Section 401-B:13 Plans for Acquisition of Minority Interests in Domestic Stock Insurance Companies.
   I. Any parent corporation directly or indirectly owning at least 95 percent of the aggregate issued and outstanding shares of all classes of voting stock of a domestic stock insurance company may, pursuant to a plan for acquisition of minority interests in such subsidiary, acquire all of its remaining issued and outstanding shares of voting stock, by exchange of stock, other securities, cash, other consideration or any combination thereof.
   II. The board of directors, trustees, or other governing body of the parent corporation may adopt a plan for the acquisition of minority interests in a subsidiary insurer. Every plan shall set forth:
      (a) The name of the company whose shares are to be acquired;
      (b) The total number of issued and outstanding shares of each class of voting stock of the company, the number of its shares owned by the parent corporation and, if either of the foregoing is subject to change prior to the effective date of acquisition, the manner in which any change may occur;
      (c) The terms and conditions of the plan, including the manner and basis of exchanging the shares to be acquired for shares or other securities of the parent corporation, for cash, other consideration, or any combination of the foregoing, the proposed effective date of acquisition and a statement clearly describing the rights of dissenting stockholders to demand appraisal;
      (d) If the parent corporation is neither a domestic corporation nor an authorized insurer, its agreement to be bound by paragraph VI of this section and RSA 293-A:13.01 through RSA 293-A:13.31 with respect to the plan, its consent to the enforcement against it in this state of the rights of stockholders pursuant to the plan, and a designation of the insurance commissioner as the agent upon whom process may be served against the parent corporation in the manner set forth in RSA 405:10 in any action or proceeding to enforce any such rights; and
      (e) Such other provisions with respect to the plan as the board of directors, trustees or other governing body deems necessary or desirable, or which the insurance commissioner may prescribe.
   III. Upon adoption of the plan, it shall be duly executed by the president and attested by the secretary, or the executive officers corresponding thereto, under the corporate seal of the parent corporation.
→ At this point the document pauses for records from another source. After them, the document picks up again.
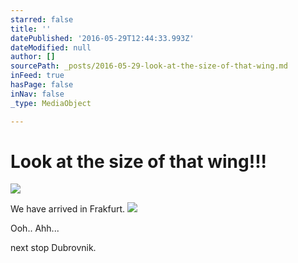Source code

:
 ```yaml
---
starred: false
title: ''
datePublished: '2016-05-29T12:44:33.993Z'
dateModified: null
author: []
sourcePath: _posts/2016-05-29-look-at-the-size-of-that-wing.md
inFeed: true
hasPage: false
inNav: false
_type: MediaObject

---
```

# Look at the size of that wing!!!
![](https://the-grid-user-content.s3-us-west-2.amazonaws.com/c72958ac-b465-4ae1-96cb-328932b0b53f.jpg)

We have arrived in Frakfurt.
![](https://the-grid-user-content.s3-us-west-2.amazonaws.com/3d833a4b-ea06-4eec-b89c-18abf5f94769.jpg)

Ooh.. Ahh...

next stop Dubrovnik.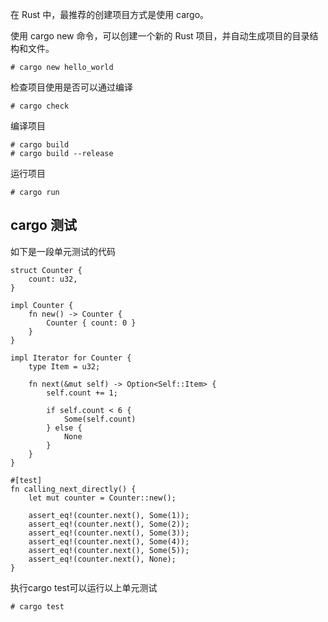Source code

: 在 Rust 中，最推荐的创建项目方式是使用 cargo。 

使用 cargo new 命令，可以创建一个新的 Rust 项目，并自动生成项目的目录结构和文件。

```shell
# cargo new hello_world
```

检查项目使用是否可以通过编译

```shell
# cargo check
```

编译项目
```shell
# cargo build
# cargo build --release
```

运行项目
```shell
# cargo run
```


## cargo 测试

如下是一段单元测试的代码
```
struct Counter {
    count: u32,
}

impl Counter {
    fn new() -> Counter {
        Counter { count: 0 }
    }
}

impl Iterator for Counter {
    type Item = u32;

    fn next(&mut self) -> Option<Self::Item> {
        self.count += 1;

        if self.count < 6 {
            Some(self.count)
        } else {
            None
        }
    }
}

#[test]
fn calling_next_directly() {
    let mut counter = Counter::new();

    assert_eq!(counter.next(), Some(1));
    assert_eq!(counter.next(), Some(2));
    assert_eq!(counter.next(), Some(3));
    assert_eq!(counter.next(), Some(4));
    assert_eq!(counter.next(), Some(5));
    assert_eq!(counter.next(), None);
}
```

执行cargo test可以运行以上单元测试

```shell
# cargo test
```
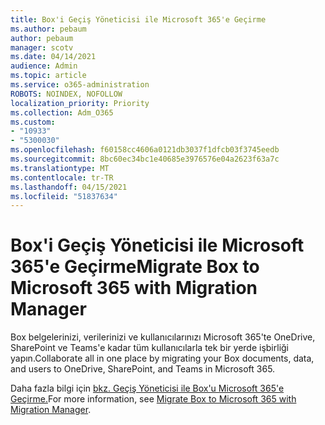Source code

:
 ```yaml
---
title: Box'i Geçiş Yöneticisi ile Microsoft 365'e Geçirme
ms.author: pebaum
author: pebaum
manager: scotv
ms.date: 04/14/2021
audience: Admin
ms.topic: article
ms.service: o365-administration
ROBOTS: NOINDEX, NOFOLLOW
localization_priority: Priority
ms.collection: Adm_O365
ms.custom:
- "10933"
- "5300030"
ms.openlocfilehash: f60158cc4606a0121db3037f1dfcb03f3745eedb
ms.sourcegitcommit: 8bc60ec34bc1e40685e3976576e04a2623f63a7c
ms.translationtype: MT
ms.contentlocale: tr-TR
ms.lasthandoff: 04/15/2021
ms.locfileid: "51837634"
---
```

# <a name="migrate-box-to-microsoft-365-with-migration-manager"></a><span data-ttu-id="93a5f-102">Box'i Geçiş Yöneticisi ile Microsoft 365'e Geçirme</span><span class="sxs-lookup"><span data-stu-id="93a5f-102">Migrate Box to Microsoft 365 with Migration Manager</span></span>

<span data-ttu-id="93a5f-103">Box belgelerinizi, verilerinizi ve kullanıcılarınızı Microsoft 365'te OneDrive, SharePoint ve Teams'e kadar tüm kullanıcılarla tek bir yerde işbirliği yapın.</span><span class="sxs-lookup"><span data-stu-id="93a5f-103">Collaborate all in one place by migrating your Box documents, data, and users to OneDrive, SharePoint, and Teams in Microsoft 365.</span></span>

<span data-ttu-id="93a5f-104">Daha fazla bilgi için [bkz. Geçiş Yöneticisi ile Box'u Microsoft 365'e Geçirme.](https://docs.microsoft.com/sharepointmigration/mm-box-overview)</span><span class="sxs-lookup"><span data-stu-id="93a5f-104">For more information, see [Migrate Box to Microsoft 365 with Migration Manager](https://docs.microsoft.com/sharepointmigration/mm-box-overview).</span></span>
Thereupon, a certified copy of the plan, together with a certificate of its adoption subscribed by such officers and affirmed by them as true under the penalties of perjury and under the seal of the parent corporation, shall be submitted to the insurance commissioner for his approval. The insurance commissioner shall thereupon consider the plan and, if satisfied that it complies with this section, is fair and equitable and not inconsistent with law, he shall approve the plan. If the insurance commissioner disapproves the plan, notification of his disapproval, assigning the reasons therefor, shall be given in writing by him to the parent corporation. No plan shall take effect unless the approval of the insurance commissioner has been obtained.
   IV. If the insurance commissioner approves the plan, the parent corporation shall deliver to each person who, as of the date of delivery, is a holder of record of stock to be acquired pursuant to the plan, a copy of the plan, or a summary thereof approved by the insurance commissioner in person or by depositing the same in the post office, postage prepaid, addressed to the stockholder at his address of record. On or before the date of acquisition proposed in the plan, the parent corporation shall file with the insurance commissioner a certificate, executed by its president and attested by its secretary, or the executive officers corresponding thereto, and subscribed by such officers and affirmed by them as true under the penalties of perjury, and under the seal of the parent corporation, attesting to compliance by the parent corporation with this subdivision.
   V. Upon compliance with this section, ownership of the shares to be acquired pursuant to the plan shall vest in the parent corporation on the date of acquisition proposed in the plan whether or not the certificates for such shares have been surrendered for exchange and the parent corporation shall be entitled to have new certificates registered in its name. Stockholders whose shares have been so acquired shall thereafter retain only the right either to receive the consideration to be paid in exchange for their shares pursuant to the plan or to demand appraisal pursuant to paragraph VI.
   VI. A stockholder whose stock is acquired pursuant to this section and who elects to dissent from such acquisition shall, by complying with this paragraph and with RSA 293-A:13.01 through RSA 293-A:13.31, have the right to receive payment in cash for the fair value of his shares, subject to final approval by the insurance commissioner, by filing a written notice of his election to dissent and a demand for payment to him for his stock at its fair value with the parent corporation within 30 days after the delivery to him of either a copy of the plan or a summary thereof, pursuant to paragraph IV.
Source. 1971, 176:1. 1992, 255:12, 13, eff. Jan. 1, 1993.